MEDIA RELEASE
March 6, 2015

Contact:
Contact: Chad Nicholson, PA Community Organizer
CELDF.org
chad@celdf.org
207.541.3649

HIGHLAND TOWNSHIP, ELK COUNTY, PENNSYLVANIA: This week, Highland Township, PA, Supervisors, with overwhelming community support, voted unanimously to defend their Community Bill of Rights banning frack wastewater injection wells rather than surrender their community’s rights. The vote was taken after Seneca Resources (Seneca) made good on a two year old threat to sue the Township to overturn the ordinance.

Pennsylvania communities are increasingly threatened by injection wells, which endanger drinking water and local aquifers, and have been linked with earthquakes in neighboring Ohio. In order to protect their community, in January 2013, Highland Township adopted a Community Bill of Rights ordinance to secure residents’ rights to local self-government, and clean air and water, by banning corporations from depositing waste from shale gas extraction within the Township. The prohibition applies specifically to the siting of disposal injection wells, which are used for fracking wastewater.

In addition to voting to defend their ordinance, the Supervisors voted to continue to retain the Community Environmental Legal Defense Fund (CELDF) as legal representative.

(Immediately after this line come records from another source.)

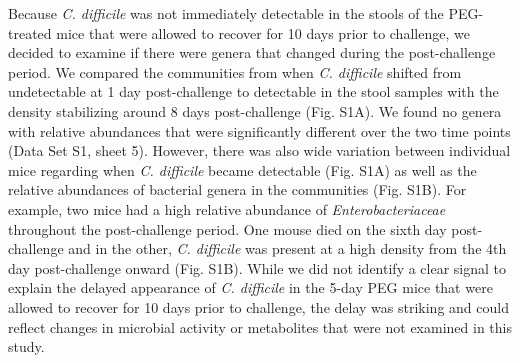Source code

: \documentclass[
  11pt,
]{article}
\begin{document}
Because \emph{C. difficile} was not immediately detectable in the stools
of the PEG-treated mice that were allowed to recover for 10 days prior
to challenge, we decided to examine if there were genera that changed
during the post-challenge period. We compared the communities from when
\emph{C. difficile} shifted from undetectable at 1 day post-challenge to
detectable in the stool samples with the density stabilizing around 8
days post-challenge (Fig. S1A). We found no genera with relative
abundances that were significantly different over the two time points
(Data Set S1, sheet 5). However, there was also wide variation between
individual mice regarding when \emph{C. difficile} became detectable
(Fig. S1A) as well as the relative abundances of bacterial genera in the
communities (Fig. S1B). For example, two mice had a high relative
abundance of \emph{Enterobacteriaceae} throughout the post-challenge
period. One mouse died on the sixth day post-challenge and in the other,
\emph{C. difficile} was present at a high density from the 4th day
post-challenge onward (Fig. S1B). While we did not identify a clear
signal to explain the delayed appearance of \emph{C. difficile} in the
5-day PEG mice that were allowed to recover for 10 days prior to
challenge, the delay was striking and could reflect changes in microbial
activity or metabolites that were not examined in this study.
\end{document}
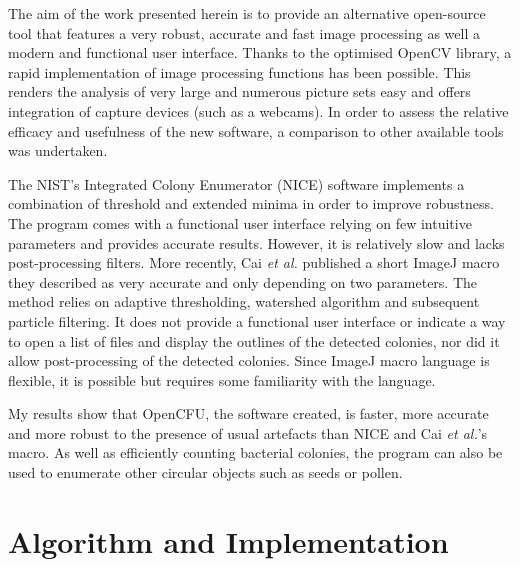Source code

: \documentclass[10pt]{article}
\begin{document}
The aim of the work presented herein is to provide an alternative open-source tool that
features a very robust, accurate and fast image processing as well a modern and
functional user interface. Thanks to the optimised OpenCV
library\cite{opencv_library}, a rapid implementation of image processing
functions has been possible. This renders the analysis of very large and
numerous picture sets easy and offers integration of capture devices 
(such as a webcams). 
In order to assess the relative efficacy and usefulness of the new software,
a comparison to other available tools was undertaken.


The NIST's Integrated Colony Enumerator (NICE)\cite{clarke_lowcost_2010}
software
implements a combination of threshold and extended minima in order to improve robustness.
The program comes with a functional user interface relying on few intuitive parameters
and provides accurate results. 
However, it is relatively slow and lacks
post-processing filters.
More recently, Cai \emph{et al.} published\cite{cai_optimized_2011} a short
ImageJ macro they described as very accurate and only depending on two parameters.
The method relies on adaptive thresholding, watershed algorithm and subsequent particle filtering.
It does not provide a functional user interface or indicate a way to open a list
of files and display the outlines of the detected colonies, nor did it allow
post-processing of the detected colonies. 
Since ImageJ macro language is
flexible, it is possible but requires some familiarity with the language.

My results show that OpenCFU, the software created, is faster, more accurate and
more robust to the presence of usual artefacts than NICE and Cai \emph{et al.}'s macro.
As well as efficiently counting
bacterial colonies, the program can also 
be used to enumerate
other circular objects such as seeds or pollen. 


\section*{Algorithm and Implementation}
\end{document}
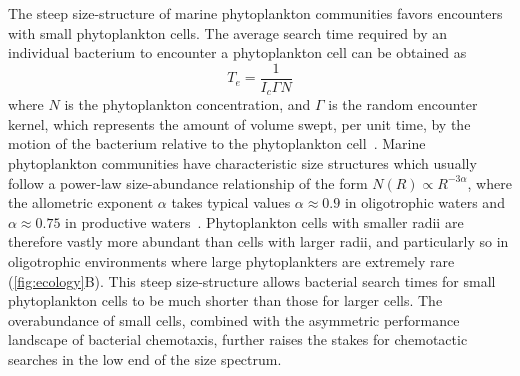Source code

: \documentclass[9pt,twocolumn,twoside]{pnas-new}
\begin{document}
The steep size-structure of marine phytoplankton communities favors encounters with small phytoplankton cells.
The average search time required by an individual bacterium to encounter a phytoplankton cell can be obtained as
\begin{equation}\label{eq:search_time}
    T_e = \dfrac{1}{I_c \Gamma N}
\end{equation}
where $N$ is the phytoplankton concentration, and $\Gamma$ is the random encounter kernel, which represents the amount of volume swept, per unit time, by the motion of the bacterium relative to the phytoplankton cell~\cite{kiorboe2008mechanistic,slomka2023encounter}.
Marine phytoplankton communities have characteristic size structures which usually follow a power-law size-abundance relationship of the form $N(R) \propto R^{-3\alpha}$, where the allometric exponent $\alpha$ takes typical values $\alpha\approx0.9$ in oligotrophic waters and $\alpha\approx0.75$ in productive waters~\cite{cermeno2008species}.
Phytoplankton cells with smaller radii are therefore vastly more abundant than cells with larger radii, and particularly so in oligotrophic environments where large phytoplankters are extremely rare (\autoref{fig:ecology}B).
This steep size-structure allows bacterial search times for small phytoplankton cells to be much shorter than those for larger cells.
The overabundance of small cells, combined with the asymmetric performance landscape of bacterial chemotaxis, further raises the stakes for chemotactic searches in the low end of the size spectrum.
\end{document}
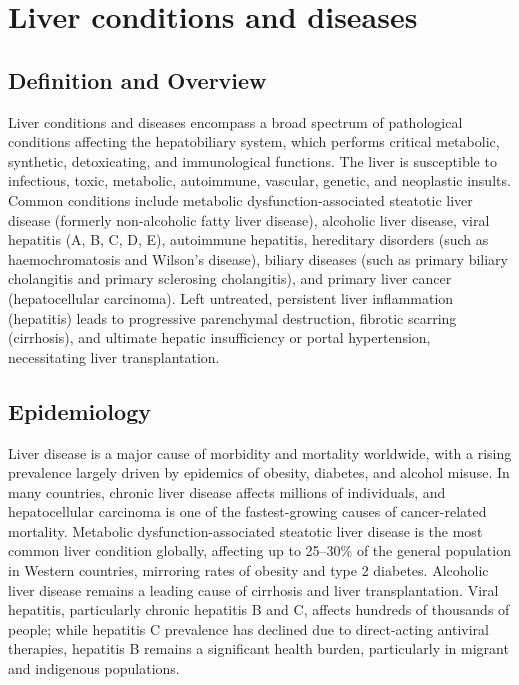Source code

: \chapter{Liver conditions and diseases}

\section*{Definition and Overview}
Liver conditions and diseases encompass a broad spectrum of pathological conditions affecting the hepatobiliary system, which performs critical metabolic, synthetic, detoxicating, and immunological functions. The liver is susceptible to infectious, toxic, metabolic, autoimmune, vascular, genetic, and neoplastic insults. Common conditions include metabolic dysfunction-associated steatotic liver disease (formerly non-alcoholic fatty liver disease), alcoholic liver disease, viral hepatitis (A, B, C, D, E), autoimmune hepatitis, hereditary disorders (such as haemochromatosis and Wilson's disease), biliary diseases (such as primary biliary cholangitis and primary sclerosing cholangitis), and primary liver cancer (hepatocellular carcinoma). Left untreated, persistent liver inflammation (hepatitis) leads to progressive parenchymal destruction, fibrotic scarring (cirrhosis), and ultimate hepatic insufficiency or portal hypertension, necessitating liver transplantation.

\section*{Epidemiology}
Liver disease is a major cause of morbidity and mortality worldwide, with a rising prevalence largely driven by epidemics of obesity, diabetes, and alcohol misuse. In many countries, chronic liver disease affects millions of individuals, and hepatocellular carcinoma is one of the fastest-growing causes of cancer-related mortality. Metabolic dysfunction-associated steatotic liver disease is the most common liver condition globally, affecting up to 25--30\% of the general population in Western countries, mirroring rates of obesity and type 2 diabetes. Alcoholic liver disease remains a leading cause of cirrhosis and liver transplantation. Viral hepatitis, particularly chronic hepatitis B and C, affects hundreds of thousands of people; while hepatitis C prevalence has declined due to direct-acting antiviral therapies, hepatitis B remains a significant health burden, particularly in migrant and indigenous populations.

Highland Township Supervisor Joe Milstead summed up the Board’s position, saying, “We have one water source, and Seneca has other disposal opportunities. Our duty is to protect the health and safety of Highland Township residents. We’re defending the ordinance.”

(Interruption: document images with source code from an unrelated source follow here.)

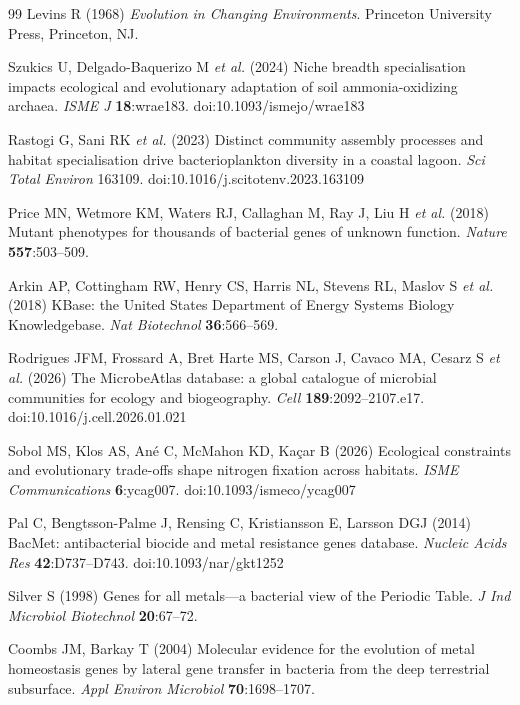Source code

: \documentclass[times]{zHenriquesLab-StyleBioRxiv}
\begin{document}
\begin{thebibliography}{99}
Levins R (1968) \textit{Evolution in Changing Environments}. Princeton
University Press, Princeton, NJ.

Szukics U, Delgado-Baquerizo M \textit{et al.} (2024) Niche breadth
specialisation impacts ecological and evolutionary adaptation of soil
ammonia-oxidizing archaea. \textit{ISME J} \textbf{18}:wrae183.
doi:10.1093/ismejo/wrae183

Rastogi G, Sani RK \textit{et al.} (2023) Distinct community assembly processes
and habitat specialisation drive bacterioplankton diversity in a coastal lagoon.
\textit{Sci Total Environ} 163109. doi:10.1016/j.scitotenv.2023.163109

Price MN, Wetmore KM, Waters RJ, Callaghan M, Ray J, Liu H \textit{et al.}
(2018) Mutant phenotypes for thousands of bacterial genes of unknown function.
\textit{Nature} \textbf{557}:503--509.

Arkin AP, Cottingham RW, Henry CS, Harris NL, Stevens RL, Maslov S \textit{et
al.} (2018) KBase: the United States Department of Energy Systems Biology
Knowledgebase. \textit{Nat Biotechnol} \textbf{36}:566--569.

Rodrigues JFM, Frossard A, Bret Harte MS, Carson J, Cavaco MA, Cesarz S
\textit{et al.} (2026) The MicrobeAtlas database: a global catalogue of
microbial communities for ecology and biogeography. \textit{Cell}
\textbf{189}:2092--2107.e17. doi:10.1016/j.cell.2026.01.021

Sobol MS, Klos AS, Ané C, McMahon KD, Kaçar B (2026) Ecological constraints
and evolutionary trade-offs shape nitrogen fixation across habitats.
\textit{ISME Communications} \textbf{6}:ycag007. doi:10.1093/ismeco/ycag007

Pal C, Bengtsson-Palme J, Rensing C, Kristiansson E, Larsson DGJ (2014) BacMet:
antibacterial biocide and metal resistance genes database. \textit{Nucleic Acids
Res} \textbf{42}:D737--D743. doi:10.1093/nar/gkt1252

Silver S (1998) Genes for all metals---a bacterial view of the Periodic Table.
\textit{J Ind Microbiol Biotechnol} \textbf{20}:67--72.

Coombs JM, Barkay T (2004) Molecular evidence for the evolution of metal
homeostasis genes by lateral gene transfer in bacteria from the deep terrestrial
subsurface. \textit{Appl Environ Microbiol} \textbf{70}:1698--1707.


\end{thebibliography}
\end{document}
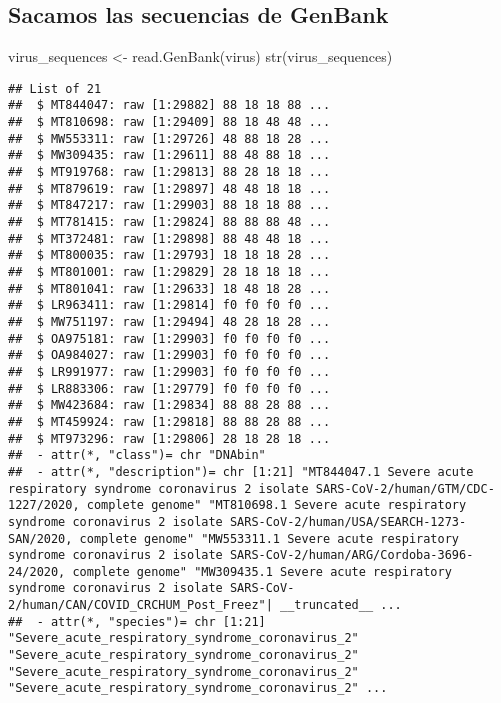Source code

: \documentclass[
]{article}
\newenvironment{Shaded}{\begin{snugshade}}{\end{snugshade}}
\newcommand{\FunctionTok}[1]{\textcolor[rgb]{0.00,0.00,0.00}{#1}}
\newcommand{\NormalTok}[1]{#1}
\newcommand{\OtherTok}[1]{\textcolor[rgb]{0.56,0.35,0.01}{#1}}
\begin{document}
\hypertarget{sacamos-las-secuencias-de-genbank}{%
\subsection{Sacamos las secuencias de
GenBank}\label{sacamos-las-secuencias-de-genbank}}

\begin{Shaded}
\begin{Highlighting}[]
\NormalTok{virus\_sequences }\OtherTok{\textless{}{-}} \FunctionTok{read.GenBank}\NormalTok{(virus)}
\FunctionTok{str}\NormalTok{(virus\_sequences)}
\end{Highlighting}
\end{Shaded}

\begin{verbatim}
## List of 21
##  $ MT844047: raw [1:29882] 88 18 18 88 ...
##  $ MT810698: raw [1:29409] 88 18 48 48 ...
##  $ MW553311: raw [1:29726] 48 88 18 28 ...
##  $ MW309435: raw [1:29611] 88 48 88 18 ...
##  $ MT919768: raw [1:29813] 88 28 18 18 ...
##  $ MT879619: raw [1:29897] 48 48 18 18 ...
##  $ MT847217: raw [1:29903] 88 18 18 88 ...
##  $ MT781415: raw [1:29824] 88 88 88 48 ...
##  $ MT372481: raw [1:29898] 88 48 48 18 ...
##  $ MT800035: raw [1:29793] 18 18 18 28 ...
##  $ MT801001: raw [1:29829] 28 18 18 18 ...
##  $ MT801041: raw [1:29633] 18 48 18 28 ...
##  $ LR963411: raw [1:29814] f0 f0 f0 f0 ...
##  $ MW751197: raw [1:29494] 48 28 18 28 ...
##  $ OA975181: raw [1:29903] f0 f0 f0 f0 ...
##  $ OA984027: raw [1:29903] f0 f0 f0 f0 ...
##  $ LR991977: raw [1:29903] f0 f0 f0 f0 ...
##  $ LR883306: raw [1:29779] f0 f0 f0 f0 ...
##  $ MW423684: raw [1:29834] 88 88 28 88 ...
##  $ MT459924: raw [1:29818] 88 88 28 88 ...
##  $ MT973296: raw [1:29806] 28 18 28 18 ...
##  - attr(*, "class")= chr "DNAbin"
##  - attr(*, "description")= chr [1:21] "MT844047.1 Severe acute respiratory syndrome coronavirus 2 isolate SARS-CoV-2/human/GTM/CDC-1227/2020, complete genome" "MT810698.1 Severe acute respiratory syndrome coronavirus 2 isolate SARS-CoV-2/human/USA/SEARCH-1273-SAN/2020, complete genome" "MW553311.1 Severe acute respiratory syndrome coronavirus 2 isolate SARS-CoV-2/human/ARG/Cordoba-3696-24/2020, complete genome" "MW309435.1 Severe acute respiratory syndrome coronavirus 2 isolate SARS-CoV-2/human/CAN/COVID_CRCHUM_Post_Freez"| __truncated__ ...
##  - attr(*, "species")= chr [1:21] "Severe_acute_respiratory_syndrome_coronavirus_2" "Severe_acute_respiratory_syndrome_coronavirus_2" "Severe_acute_respiratory_syndrome_coronavirus_2" "Severe_acute_respiratory_syndrome_coronavirus_2" ...
\end{verbatim}
\end{document}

Seneca claims it has a “right” to inject fracking wastewater within the Township. The complaint argues that the Community Bill of Rights ordinance is unconstitutional because it violates the corporate “person’s” civil rights under the 1st, 5th, and 14th amendments, as well as the Supremacy Clause of the U.S. Constitution. Seneca asks the court to force the Township to pay damages for violating the corporation’s civil rights, and to force the Township to pay for the corporation’s legal fees.

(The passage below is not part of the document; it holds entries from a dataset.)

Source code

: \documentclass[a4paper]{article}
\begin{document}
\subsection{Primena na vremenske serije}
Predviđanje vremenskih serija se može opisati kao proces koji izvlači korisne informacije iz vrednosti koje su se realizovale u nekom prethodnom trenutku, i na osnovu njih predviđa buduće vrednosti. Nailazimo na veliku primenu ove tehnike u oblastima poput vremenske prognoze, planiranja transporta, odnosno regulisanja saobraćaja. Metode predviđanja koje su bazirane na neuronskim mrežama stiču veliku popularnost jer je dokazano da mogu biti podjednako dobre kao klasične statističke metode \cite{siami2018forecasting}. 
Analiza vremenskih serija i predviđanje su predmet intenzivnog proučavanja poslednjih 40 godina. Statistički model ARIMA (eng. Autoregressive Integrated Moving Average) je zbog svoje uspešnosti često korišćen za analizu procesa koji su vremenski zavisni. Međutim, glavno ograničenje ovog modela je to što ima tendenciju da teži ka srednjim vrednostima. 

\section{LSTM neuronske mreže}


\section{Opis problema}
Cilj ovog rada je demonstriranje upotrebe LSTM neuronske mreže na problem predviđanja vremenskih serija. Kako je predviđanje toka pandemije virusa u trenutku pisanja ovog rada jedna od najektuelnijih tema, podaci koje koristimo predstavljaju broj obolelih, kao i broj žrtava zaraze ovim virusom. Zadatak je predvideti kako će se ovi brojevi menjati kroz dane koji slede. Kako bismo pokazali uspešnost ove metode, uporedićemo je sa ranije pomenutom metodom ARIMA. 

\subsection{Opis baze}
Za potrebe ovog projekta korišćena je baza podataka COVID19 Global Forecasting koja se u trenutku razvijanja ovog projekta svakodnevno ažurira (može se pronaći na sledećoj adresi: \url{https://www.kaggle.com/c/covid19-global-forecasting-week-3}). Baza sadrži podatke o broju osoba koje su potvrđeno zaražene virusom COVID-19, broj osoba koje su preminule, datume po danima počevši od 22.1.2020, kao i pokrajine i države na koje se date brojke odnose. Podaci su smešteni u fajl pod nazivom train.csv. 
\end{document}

Township residents assert otherwise. Highland Township’s Community Bill of Rights secures legally enforceable rights for members of the community and affirms that those rights are superior law.

Highland Township resident Marsha Buhl said, “The Constitution says that people have rights, not corporations. We stand behind our Supervisors in their decision to defend our community’s rights.”

Chad Nicholson, Pennsylvania organizer for CELDF, declared that “CELDF is proud to assist the people of Highland Township to assert their right to local self-government, and their right to clean air and water.”

Through grassroots organizing and public interest law, the Community Environmental Legal Defense Fund works with communities across the country to establish Community Rights to democratic, local self-governance and sustainability. CELDF has assisted close to 200 communities to ban shale gas drilling and fracking, factory farming, water privatization, and other threats, and eliminate corporate “rights” when they violate community and nature’s rights.  This includes assisting the first communities in the U.S. to establish Rights of Nature in law, as well as the first communities to elevate the rights of communities above the “rights” of corporations.